With regards to AGPL vs GPL, none of the coreutils programs have network connectivity, so I’m not sure what the network requirement actually adds?
Again, it’s not about the actual programs being simple. Just because they are simple in usage doesn’t mean they should be encouraged to use a license that harms FOSS development. If we allow these “simple” utilities now, it sets the dangerous precedent for companies to push towards more software with such licenses and swipe FOSS advancements without contributing anything back. Corporations which do not contribute back to the FOSS community do not deserve to take anything from the community either.
Unfortunately, I alone am powerless to implement such measures when a large group of software developers decide to not take this into account when writing software.
I selected AGPL because I find it to be a little more strict compared to GPL. Any derivative of GPL is fine as long as it promotes open source development
Personally, I don’t think the problem is the risk of companies not contributing back… I honestly wouldn’t mind if they don’t contribute at all and instead they just use the community-developed GPL software as-is, without making any changes to it.

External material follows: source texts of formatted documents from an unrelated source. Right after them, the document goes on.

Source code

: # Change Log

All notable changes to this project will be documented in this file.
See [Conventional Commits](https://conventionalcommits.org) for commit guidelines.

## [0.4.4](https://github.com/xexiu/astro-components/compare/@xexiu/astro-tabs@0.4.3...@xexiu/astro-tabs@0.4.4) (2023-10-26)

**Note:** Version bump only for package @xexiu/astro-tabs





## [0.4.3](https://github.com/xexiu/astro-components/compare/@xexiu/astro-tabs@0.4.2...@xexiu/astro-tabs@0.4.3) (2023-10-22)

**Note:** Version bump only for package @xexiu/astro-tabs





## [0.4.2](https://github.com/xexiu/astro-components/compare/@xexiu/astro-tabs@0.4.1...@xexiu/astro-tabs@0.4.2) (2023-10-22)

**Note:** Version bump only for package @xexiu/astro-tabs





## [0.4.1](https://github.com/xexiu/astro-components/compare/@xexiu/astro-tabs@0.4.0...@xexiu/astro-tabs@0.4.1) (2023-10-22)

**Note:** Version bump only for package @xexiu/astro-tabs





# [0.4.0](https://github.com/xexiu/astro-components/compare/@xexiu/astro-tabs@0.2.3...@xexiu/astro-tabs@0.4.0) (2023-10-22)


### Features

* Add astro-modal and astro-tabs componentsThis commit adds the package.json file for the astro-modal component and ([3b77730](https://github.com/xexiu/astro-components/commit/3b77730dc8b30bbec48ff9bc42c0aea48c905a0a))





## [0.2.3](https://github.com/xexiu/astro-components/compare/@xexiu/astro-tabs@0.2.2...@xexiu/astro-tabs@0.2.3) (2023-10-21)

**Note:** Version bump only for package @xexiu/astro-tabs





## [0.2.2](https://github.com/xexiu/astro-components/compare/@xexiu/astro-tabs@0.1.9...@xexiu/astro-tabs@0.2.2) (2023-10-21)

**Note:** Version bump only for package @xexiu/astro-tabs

In my mind, the problem is that I cannot trust that a piece of non-copyleft software that’s provided by a company actually does what I expect it should do, and does not have extra bits doing things I do not want it to do. Like the changes Google does in their Chrome version of Chromium, for example. It’s much harder for me to trust any random Chromium fork than it would be a GPL licensed browser, because all Chromium forks can legally include changes without disclosing them openly, they don’t even have to let you know if the binary actually matches the code.
If, for example, MacOS / Microsoft Windows include a copy of OpenSSL with the OS, how can I be sure they are not adding their own sort of malicious spice into it? Can I trust that the keys generated with it will be truly secure? How can I audit it?
At least with the GPL there’s some level of legal accountability in that any change that is not openly shared would be illegal. But with MIT there are no legal barriers against malicious code, it’s totally legal for companies to force feed me totally legal changes that I wouldn’t want and/or that I might not even notice they are there.
MIT/GPL is fine for smaller tools.
Yeah, specifically for something like coreutils I can’t see the malicious endgame that is suggested by others here. Is the fear that a proprietary version of cat
or pwd
or printf
takes over the ecosystem and then traps users into a nonfree agreement? Or a proprietary coreutils superset that offers some new tool and does the same thing? Or a proprietary coreutils that generates profit for businesses without attribution to the developers? What would stop anyone from just writing their own proprietary set of tools to do the same thing now, even if uutils didn’t exist? Clearly not much, since uutils did exactly that (minus the proprietary bit).
I personally don’t see a compelling reason to change to MIT, but I also don’t see the problem.
What’s stopping people from doing that today is network effects. There are enough differences today between bsd coreutils and gnu coreutils that substituting one for the other doesn’t work out of the box.
The chain of events that would cause a problem are: due to Ubuntu popularity rust MIT core utils overtakes gnu coreutils and people drop support for gnu coreutils, then a large and we’ll funded corporate entity could privately fork rust coreutils and lock people in.
I’m with you until the lockin. How does that happen?
To me, the problem is not really so much about “locking people in” (it’s also unclear what you mean by that, if they were already using that ecosystem before using uutils aren’t they already locked in?)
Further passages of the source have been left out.